Tour operator TUI today suspended most of its operations until further notice due to the coronavirus pandemic as British Airways revealed it would slash routes by 75% and EasyJet announced further cancellations.
IAG, the owner of BA, said it would reduce capacity in April and May and its outgoing boss Willie Walsh would defer his retirement. The airline group, however, did not call for government help.
EasyJet said it could ground the majority of its fleet on a rolling basis, and its chief executive Johan Lundgren called for coordinated government backing to help the aviation industry survive.
German operator Tui today announced it would be slashing three-quarters of its routes
IAG, the owner of BA, said it would cut its flying capacity by at least three-quarters in April and May
Both airlines said they had strong balance sheets, providing details on their cash positions and credit facilities.
IAG, which also owns Iberia and Aer Lingus, said it had total liquidity of 9.3 billion euros, while EasyJet said it had 1.6 billion pounds of cash plus an undrawn $500 million revolving credit facility.
While IAG’s Walsh has long-opposed any government help for aviation businesses, and said as recently as two weeks ago that government’s should not prop up airlines, EasyJet’s Lundgren called for help.
‘European aviation faces a precarious future and it is clear that coordinated government backing will be required to ensure the industry survives and is able to continue to operate when the crisis is over,’ Lundgren said in a statement today.
Tui said: ‘We are taking substantial cost measures to mitigate the earnings effect. Moreover, we have decided to apply for state aid guarantees to support the business until normal operations are resumed.’

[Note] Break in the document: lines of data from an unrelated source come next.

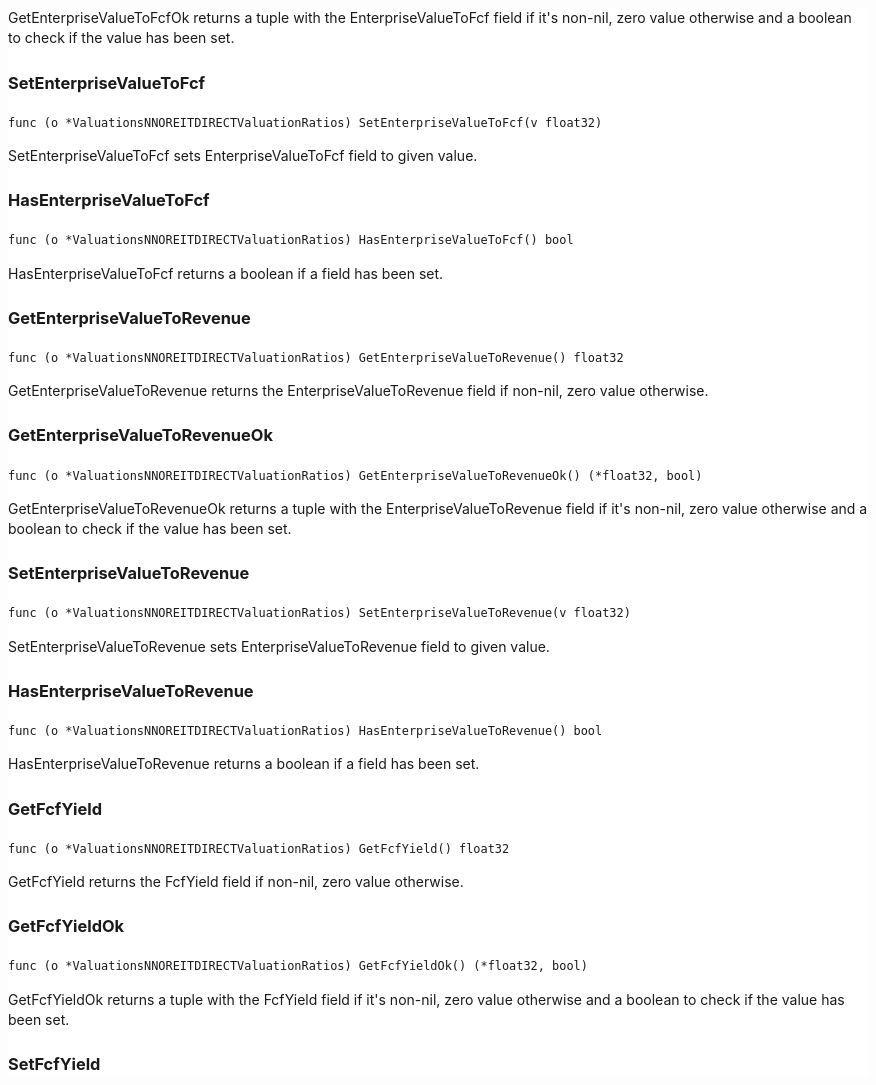 GetEnterpriseValueToFcfOk returns a tuple with the EnterpriseValueToFcf field if it's non-nil, zero value otherwise
and a boolean to check if the value has been set.

### SetEnterpriseValueToFcf

`func (o *ValuationsNNOREITDIRECTValuationRatios) SetEnterpriseValueToFcf(v float32)`

SetEnterpriseValueToFcf sets EnterpriseValueToFcf field to given value.

### HasEnterpriseValueToFcf

`func (o *ValuationsNNOREITDIRECTValuationRatios) HasEnterpriseValueToFcf() bool`

HasEnterpriseValueToFcf returns a boolean if a field has been set.

### GetEnterpriseValueToRevenue

`func (o *ValuationsNNOREITDIRECTValuationRatios) GetEnterpriseValueToRevenue() float32`

GetEnterpriseValueToRevenue returns the EnterpriseValueToRevenue field if non-nil, zero value otherwise.

### GetEnterpriseValueToRevenueOk

`func (o *ValuationsNNOREITDIRECTValuationRatios) GetEnterpriseValueToRevenueOk() (*float32, bool)`

GetEnterpriseValueToRevenueOk returns a tuple with the EnterpriseValueToRevenue field if it's non-nil, zero value otherwise
and a boolean to check if the value has been set.

### SetEnterpriseValueToRevenue

`func (o *ValuationsNNOREITDIRECTValuationRatios) SetEnterpriseValueToRevenue(v float32)`

SetEnterpriseValueToRevenue sets EnterpriseValueToRevenue field to given value.

### HasEnterpriseValueToRevenue

`func (o *ValuationsNNOREITDIRECTValuationRatios) HasEnterpriseValueToRevenue() bool`

HasEnterpriseValueToRevenue returns a boolean if a field has been set.

### GetFcfYield

`func (o *ValuationsNNOREITDIRECTValuationRatios) GetFcfYield() float32`

GetFcfYield returns the FcfYield field if non-nil, zero value otherwise.

### GetFcfYieldOk

`func (o *ValuationsNNOREITDIRECTValuationRatios) GetFcfYieldOk() (*float32, bool)`

GetFcfYieldOk returns a tuple with the FcfYield field if it's non-nil, zero value otherwise
and a boolean to check if the value has been set.

### SetFcfYield
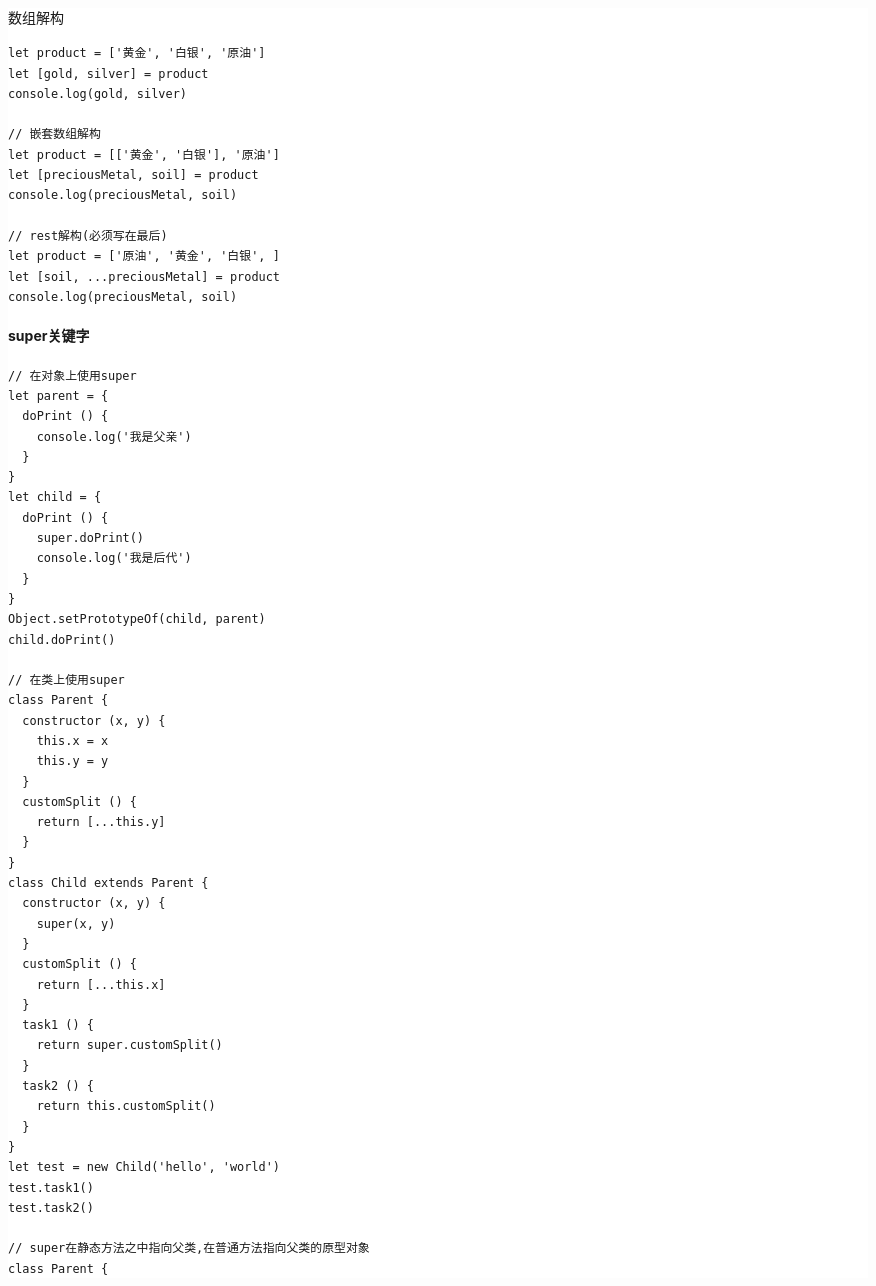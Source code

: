 数组解构
```JS
let product = ['黄金', '白银', '原油']
let [gold, silver] = product
console.log(gold, silver)

// 嵌套数组解构
let product = [['黄金', '白银'], '原油']
let [preciousMetal, soil] = product
console.log(preciousMetal, soil)

// rest解构(必须写在最后)
let product = ['原油', '黄金', '白银', ]
let [soil, ...preciousMetal] = product
console.log(preciousMetal, soil)
```

#### super关键字
```JS
// 在对象上使用super
let parent = {
  doPrint () {
    console.log('我是父亲')
  }
}
let child = {
  doPrint () {
    super.doPrint()
    console.log('我是后代')
  }
}
Object.setPrototypeOf(child, parent)
child.doPrint()

// 在类上使用super
class Parent {
  constructor (x, y) {
    this.x = x
    this.y = y
  }
  customSplit () {
    return [...this.y]
  }
}
class Child extends Parent {
  constructor (x, y) {
    super(x, y)
  }
  customSplit () {
    return [...this.x]
  }
  task1 () {
    return super.customSplit()
  }
  task2 () {
    return this.customSplit()
  }
}
let test = new Child('hello', 'world')
test.task1()
test.task2()

// super在静态方法之中指向父类,在普通方法指向父类的原型对象
class Parent {
```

Speaking today, Transport Secretary Grant Shapps said there are ‘lots of different options’ to help the aviation industry through the coronavirus crisis.
He told Sky News: ‘We want to make sure that companies and individuals and organisations who are in a good state – not those that are going to fail anyway – are able to continue.
‘So, we’ll be looking at all of these measures, I’ll be discussing it with the Chancellor and the Prime Minister later today, and those discussions with the sector are ongoing.’
Asked if a bailout of airlines was on the table, Mr Shapps said: ‘There are lots of different options here – including some other things that people have been looking for, for example HMRC offer a ‘time to pay’.’
EasyJet said it could ground the majority of its fleet on a rolling basis, and its chief executive Johan Lundgren called for coordinated government backing
Donald Trump’s decision to include the UK in his Europe-wide travel ban in an effort to stem the spread of coronavirus has had a huge impact on transatlantic carriers like BA.
Chief Executive Alex Cruz wrote to all 45,000 workers saying the virus’ relentless spread is a crisis ‘of global proportions like no other we have known’, more serious than the 2008 financial crash, SARS or 9/11.
Mr Cruz warned people would be put out of work and planes would be grounded ‘like we’ve never had to do before’ and urged: ‘Please do not underestimate the seriousness of this for our company’ in a message entitled ‘the survival of British Airways’.
Last week, Norwegian Air said it would lay off around half of its 11,000 staff and cancel 4,000 flights as it struggled to stay afloat.